Aside from the excessive regulation around RCT, the most significant obstacle to carrying out RCT is the doctor. It seems that doctors, either consciously or subconsciously, do not want to contribute to trials. RCT provide a clear view on truth; this, for a variety reasons, may be uncomfortable (Nietzsche, 2015). This comes down to culture. Paediatric oncology has long had a culture of embracing uncertainty and entering patients into well-run randomized controlled studies to bring about certainty (De Vries et al., 2011). This is likely to have contributed to the remarkable improvement in survival of childhood cancer, something that unfortunately cannot be said for IVF success rates, which have not improved over the past 5 years. Performing an RCT is like doing the dishes: if everyone does their small part, it is quickly achieved.
The features of ‘big data’
Modern electronic medical records with structured questionnaires are an ideal source for generating large amounts of data.
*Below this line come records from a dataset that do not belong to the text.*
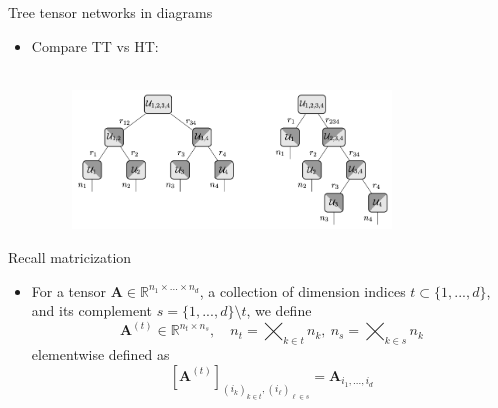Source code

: \documentclass{beamer}
\newcommand{\bvec}[1]{\mathbf{#1}}
\newcommand{\vA}{\bvec{A}}
\newcommand{\bitem}{\item[$\bullet$]}
\begin{document}
\begin{frame}{Tree tensor networks in diagrams}

\begin{itemize}
    \bitem Compare TT vs HT:\\
    ~\\
    \begin{figure}
        \centering
        \includegraphics[width = 0.8\textwidth]{Graphics/TuckerVSTT.png}
    \end{figure}
\end{itemize}
    
\end{frame}





\begin{frame}{Recall matricization}

\begin{itemize}
    \bitem For a tensor $\vA \in\mathbb{R}^{n_1\times ... \times n_d}$, a collection of dimension indices $t \subset \{1,...,d\}$, and its complement $s = \{1,...,d\} \setminus t$, we define
    $$
    \vA^{(t)} \in\mathbb{R}^{n_t \times n_s},\quad 
    n_t = \bigtimes_{k \in t}n_k,~n_s = \bigtimes_{k \in s}n_k
    $$
    elementwise defined as
    $$
    [\vA^{(t)}]_{(i_k)_{k\in t},(i_\ell)_{\ell \in s}}
    =
    \vA_{i_1,...,i_d}
    $$
\end{itemize}
    
\end{frame}
\end{document}
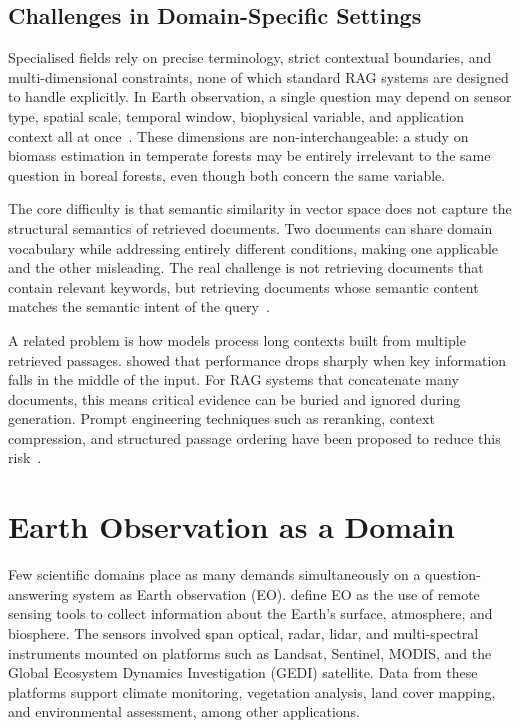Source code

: \subsection{Challenges in Domain-Specific Settings}

Specialised fields rely on precise terminology, strict contextual boundaries, and multi-dimensional constraints, none of which standard RAG systems are designed to handle explicitly. In Earth observation, a single question may depend on sensor type, spatial scale, temporal window, biophysical variable, and application context all at once~\citep{aschbacher2020earth}. These dimensions are non-interchangeable: a study on biomass estimation in temperate forests may be entirely irrelevant to the same question in boreal forests, even though both concern the same variable.

The core difficulty is that semantic similarity in vector space does not capture the structural semantics of retrieved documents. Two documents can share domain vocabulary while addressing entirely different conditions, making one applicable and the other misleading. The real challenge is not retrieving documents that contain relevant keywords, but retrieving documents whose semantic content matches the semantic intent of the query~\citep{lewis2020retrieval}.

A related problem is how models process long contexts built from multiple retrieved passages. \citet{liu2024lost} showed that performance drops sharply when key information falls in the middle of the input. For RAG systems that concatenate many documents, this means critical evidence can be buried and ignored during generation. Prompt engineering techniques such as reranking, context compression, and structured passage ordering have been proposed to reduce this risk~\citep{xu2023recomp}.

\section{Earth Observation as a Domain}
\label{sec:earth-observation-domain}

Few scientific domains place as many demands simultaneously on a question-answering system as Earth observation (EO). \citet{aschbacher2020earth} define EO as the use of remote sensing tools to collect information about the Earth's surface, atmosphere, and biosphere. The sensors involved span optical, radar, lidar, and multi-spectral instruments mounted on platforms such as Landsat, Sentinel, MODIS, and the Global Ecosystem Dynamics Investigation (GEDI) satellite. Data from these platforms support climate monitoring, vegetation analysis, land cover mapping, and environmental assessment, among other applications.

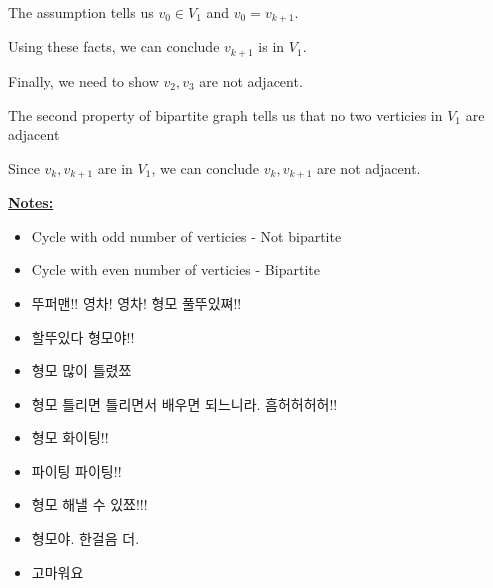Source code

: \documentclass[12pt]{article}
\begin{document}
\begin{enumerate}[a.]
\begin{mdframed}
\begin{enumerate}[1.]
\begin{mdframed}
                \bigskip

                The assumption tells us $v_0 \in V_1$ and $v_0 = v_{k+1}$.

                \bigskip

                Using these facts, we can conclude $v_{k+1}$ is in $V_1$.

                \bigskip

                Finally, we need to show $v_2, v_3$ are not adjacent.

                \bigskip

                The second property of bipartite graph tells us that no two
                verticies in $V_1$ are adjacent

                \bigskip

                Since $v_k,v_{k+1}$ are in $V_1$, we can conclude $v_k,v_{k+1}$ are not
                adjacent.

            \end{mdframed}
        \end{enumerate}
    \end{mdframed}

    \underline{\textbf{Notes:}}

    \begin{itemize}
        \item Cycle with odd number of verticies - Not bipartite


        \item Cycle with even number of verticies - Bipartite


        \item 뚜퍼맨!! 영차! 영차! 형모 풀뚜있쪄!!
        \item 할뚜있다 형모야!!
        \item 형모 많이 틀렸쬬
        \item 형모 틀리면 틀리면서 배우면 되느니라. 흠허허허허!!
        \item 형모 화이팅!!
        \item 파이팅 파이팅!!
        \item 형모 해낼 수 있쬬!!!
        \item 형모야. 한걸음 더.
        \item 고마워요

    \end{itemize}

\end{enumerate}
\end{document}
There are ongoing governance issues that need to be addressed, such as where the data are stored, how to keep it safe, who owns the data and who is allowed to access the data. These problems are solvable but, in practice, are open to vested interests.
The emphasis is usually on the ‘big’ rather than the ‘data’. Accuracy of data input is variable, depending on the setting and the particular variable in question, and so interpreting the data and therefore any putative associations must be treated with caution. We have a problem with getting accurate ‘small data’, let alone big data.
Because the sample size with big data is large, it runs the risk of presenting a finding that is precise, but incorrect. This ‘precision’ can be manipulated to obfuscate reality, and subsequently exploited by commercial interests.
The cornerstone of interventional clinical trials is to have two equal groups of patients and then apply an intervention to one group and not to the other, without letting the patient switch to the other group. One problem with retrospective analysis such as big data is that it is not known if the two groups are equal. Another problem is that it often does not determine the point at which a patient started a treatment, i.e. intrauterine insemination and IVF might be started after different periods of infertility, which hampers comparison.
Big data is of course useful to detect associations, which can then be tested. There are many existing quality control databases that have validated and well-defined datasets which could be useful for generating hypotheses. Furthermore, when there is a change in policy, such as moving to single embryo transfer, then the effect can be easily and quickly seen through registries.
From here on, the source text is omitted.